Mr. Athlete benefits from his pre-training.
The same holds true for using pre-trained models in Neural Networks. A pre-trained model is trained on a different task than the task at hand but provides a very useful starting point because the features learned while training on the old task are useful for the new task.
We have seen earlier that we can create and train small convolutional networks ( CNNs ) to classify digits ( using MNIST ) or different objects ( using CIFAR10 ). These small networks fall short when there are many classes and the objects vary in size / shape / appearance etc, as the model lacks the complexity which is required to model such large variations in data.
Even though it is possible to model any function using just a single hidden layer theoretically, but the number of neurons required to do so would be very large, making the network difficult to train. Thus, we use deep networks with many hidden layers which try to learn different features at different layers as we saw in the previous post on CNNs.
Deep networks have a large number of unknown parameters ( in millions ). The task of training a network is to find the optimum parameters using the training data. From linear algebra, we know that in order to solve an equation with three unknown parameters, we need three equations ( data ). And, if we know only two equations, we can get exact values of maximum 2 parameters and only an approximate value for the 3rd unknown parameter.
Similarly, for finding all the unknown parameters accurately, we would need a lot of data ( in millions ). If we have very few data, we will get only approximate values for most of the parameters, which we don’t want. Moral of the story is
For Deep Networks – More data -> Better learning.
The problem is that it is difficult to get such huge labeled datasets for training the network.
Another problem, related to deep networks is that even if you get the data, it takes a large amount of time to train the network ( hundreds of hours ). Thus, it takes a lot of time, money and effort to train a deep network successfully.
Fortunately, we can leverage the models already trained on very large amounts of data for difficult tasks with thousands of classes. Many Research groups share the models they have trained for competitions like ILSVRC. The models have been trained on millions of images and for hundreds of hours on powerful GPUs. Most often we use these models as a starting point for our training process, instead of training our own model from scratch.
Enough of background, let’s see how to use pre-trained models for image classification in Keras.
Download Code To easily follow along this tutorial, please download code by clicking on the button below. It’s FREE!

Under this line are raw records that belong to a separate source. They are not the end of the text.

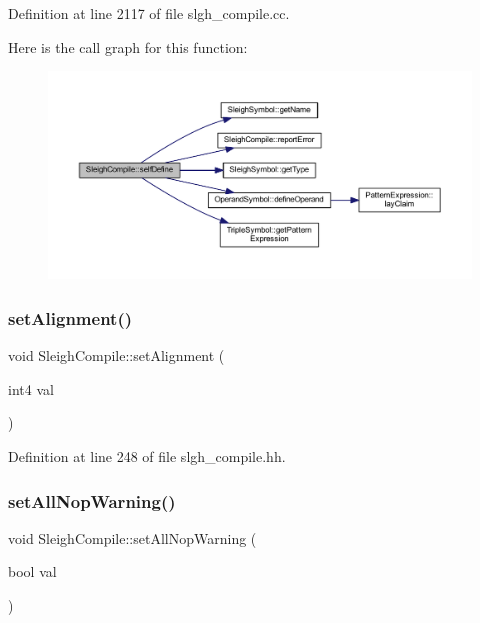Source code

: Definition at line 2117 of file slgh\+\_\+compile.\+cc.

Here is the call graph for this function\+:
\nopagebreak
\begin{figure}[H]
\begin{center}
\leavevmode
\includegraphics[width=350pt]{class_sleigh_compile_a506e372776432e6ba9d06ccf0402bfa9_cgraph}
\end{center}
\end{figure}
\mbox{\label{class_sleigh_compile_a603d689850a06d968f17792238764e32}} 
\subsubsection{\texorpdfstring{setAlignment()}{setAlignment()}}
{\footnotesize\ttfamily void Sleigh\+Compile\+::set\+Alignment (\begin{DoxyParamCaption}\item[{int4}]{val }\end{DoxyParamCaption})\hspace{0.3cm}{\ttfamily [inline]}}



Definition at line 248 of file slgh\+\_\+compile.\+hh.

\mbox{\label{class_sleigh_compile_a4a1ac06e98efdf630947f401cb6c355c}} 
\subsubsection{\texorpdfstring{setAllNopWarning()}{setAllNopWarning()}}
{\footnotesize\ttfamily void Sleigh\+Compile\+::set\+All\+Nop\+Warning (\begin{DoxyParamCaption}\item[{bool}]{val }\end{DoxyParamCaption})\hspace{0.3cm}{\ttfamily [inline]}}




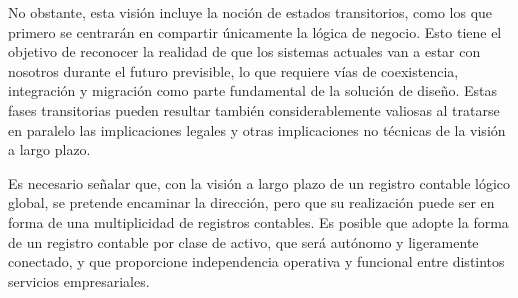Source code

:\documentclass{article}
\begin{document}
No obstante, esta visión incluye la noción de estados transitorios, como los que primero se centrarán en compartir únicamente la lógica de negocio. Esto tiene el objetivo de reconocer la realidad de que los sistemas actuales van a estar con nosotros durante el futuro previsible, lo que requiere vías de coexistencia, integración y migración como parte fundamental de la solución de diseño. Estas fases transitorias pueden resultar también considerablemente valiosas al tratarse en paralelo las implicaciones legales y otras implicaciones no técnicas de la visión a largo plazo.

Es necesario señalar que, con la visión a largo plazo de un registro contable lógico global, se pretende encaminar la dirección, pero que su realización puede ser en forma de una multiplicidad de registros contables. Es posible que adopte la forma de un registro contable por clase de activo, que será autónomo y ligeramente conectado, y que proporcione independencia operativa y funcional entre distintos servicios empresariales. 
\end{document}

Pre-trained models present in Keras
The winners of ILSVRC have been very generous in releasing their models to the open-source community. There are many models such as AlexNet, VGGNet, Inception, ResNet, Xception and many more which we can choose from, for our own task. Apart from the ILSVRC winners, many research groups also share their models which they have trained for similar tasks, e.g, MobileNet, SqueezeNet etc.
These networks are trained for classifying images into one of 1000 categories or classes.

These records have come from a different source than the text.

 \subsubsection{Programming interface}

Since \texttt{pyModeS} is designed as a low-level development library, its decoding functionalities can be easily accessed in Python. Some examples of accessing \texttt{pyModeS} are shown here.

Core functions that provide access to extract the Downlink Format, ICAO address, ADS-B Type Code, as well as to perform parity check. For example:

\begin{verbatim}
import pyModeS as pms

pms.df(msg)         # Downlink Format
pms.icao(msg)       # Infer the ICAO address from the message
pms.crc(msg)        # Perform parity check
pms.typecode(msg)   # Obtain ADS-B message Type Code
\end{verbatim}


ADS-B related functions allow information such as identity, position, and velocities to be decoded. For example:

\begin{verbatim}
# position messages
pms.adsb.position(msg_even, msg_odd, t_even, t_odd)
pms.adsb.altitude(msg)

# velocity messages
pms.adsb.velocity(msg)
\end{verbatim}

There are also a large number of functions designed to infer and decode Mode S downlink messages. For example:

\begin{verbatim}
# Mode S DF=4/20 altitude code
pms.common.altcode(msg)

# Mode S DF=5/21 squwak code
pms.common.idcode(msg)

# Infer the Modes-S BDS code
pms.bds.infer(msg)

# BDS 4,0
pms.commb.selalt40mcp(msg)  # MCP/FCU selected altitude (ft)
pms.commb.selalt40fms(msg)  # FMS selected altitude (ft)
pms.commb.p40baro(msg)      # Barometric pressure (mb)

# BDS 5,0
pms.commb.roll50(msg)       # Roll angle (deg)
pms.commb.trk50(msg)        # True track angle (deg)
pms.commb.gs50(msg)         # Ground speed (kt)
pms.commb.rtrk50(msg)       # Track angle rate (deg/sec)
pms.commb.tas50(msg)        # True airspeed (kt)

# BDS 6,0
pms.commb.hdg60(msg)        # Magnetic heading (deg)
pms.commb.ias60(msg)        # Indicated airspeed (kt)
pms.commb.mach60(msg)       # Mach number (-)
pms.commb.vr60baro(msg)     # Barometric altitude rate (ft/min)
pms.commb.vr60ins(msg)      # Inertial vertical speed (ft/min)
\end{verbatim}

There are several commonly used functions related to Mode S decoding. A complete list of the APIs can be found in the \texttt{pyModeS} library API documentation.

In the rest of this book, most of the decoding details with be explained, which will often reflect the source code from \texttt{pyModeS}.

Keras comes bundled with many models. A trained model has two parts – Model Architecture and Model Weights. The weights are large files and thus they are not bundled with Keras. However, the weights file is automatically downloaded ( one-time ) if you specify that you want to load the weights trained on ImageNet data. It has the following models ( as of Keras version 2.1.2 ):
- VGG16,
- InceptionV3,
- ResNet,
- MobileNet,
- Xception,
- InceptionResNetV2
Loading a Model in Keras
We can load the models in Keras using the following code:
import numpy as np # import the models for further classification experiments from tensorflow.keras.applications import ( vgg16, resnet50, mobilenet, inception_v3 ) # init the models vgg_model = vgg16.VGG16(weights='imagenet') inception_model = inception_v3.InceptionV3(weights='imagenet') resnet_model = resnet50.ResNet50(weights='imagenet') mobilenet_model = mobilenet.MobileNet(weights='imagenet')
In the above code, we first import the python module containing the respective models. Then we load the model architecture and the imagenet weights for the networks. If you don’t want to initialize the network with imagenet weights, replace ‘imagenet’ with None
.
Loading and pre-processing an image
We can load the image using any library such as OpenCV, PIL, skimage etc. Keras also provides an image module which provides functions to import images and perform some basic pre-processing required before feeding it to the network for prediction. We will use the keras functions for loading and pre-processing the image. Specificallly, we perform the following steps on an input image:
- Load the image. This is done using the
load_img()
function. Keras uses the PIL format for loading images. Thus, the image is in width x height x channels format. - Convert the image from PIL format to Numpy format ( height x width x channels ) using
img_to_array()
function. - The networks accept a 4-dimensional Tensor as an input of the form ( batchsize, height, width, channels). This is done using the expand_dims() function in Numpy.
import matplotlib.pyplot as plt from tensorflow.keras.preprocessing.image import load_img from tensorflow.keras.preprocessing.image import img_to_array from tensorflow.keras.applications.imagenet_utils import decode_predictions # assign the image path for the classification experiments filename = 'images/cat.jpg' # load an image in PIL format original = load_img(filename, target_size=(224, 224)) print('PIL image size',original.size) plt.imshow(original) plt.show() # convert the PIL image to a numpy array # IN PIL - image is in (width, height, channel) # In Numpy - image is in (height, width, channel) numpy_image = img_to_array(original) plt.imshow(np.uint8(numpy_image)) plt.show() print('numpy array size',numpy_image.shape) # Convert the image / images into batch format # expand_dims will add an extra dimension to the data at a particular axis # We want the input matrix to the network to be of the form (batchsize, height, width, channels) # Thus we add the extra dimension to the axis 0. image_batch = np.expand_dims(numpy_image, axis=0) print('image batch size', image_batch.shape) plt.imshow(np.uint8(image_batch[0]))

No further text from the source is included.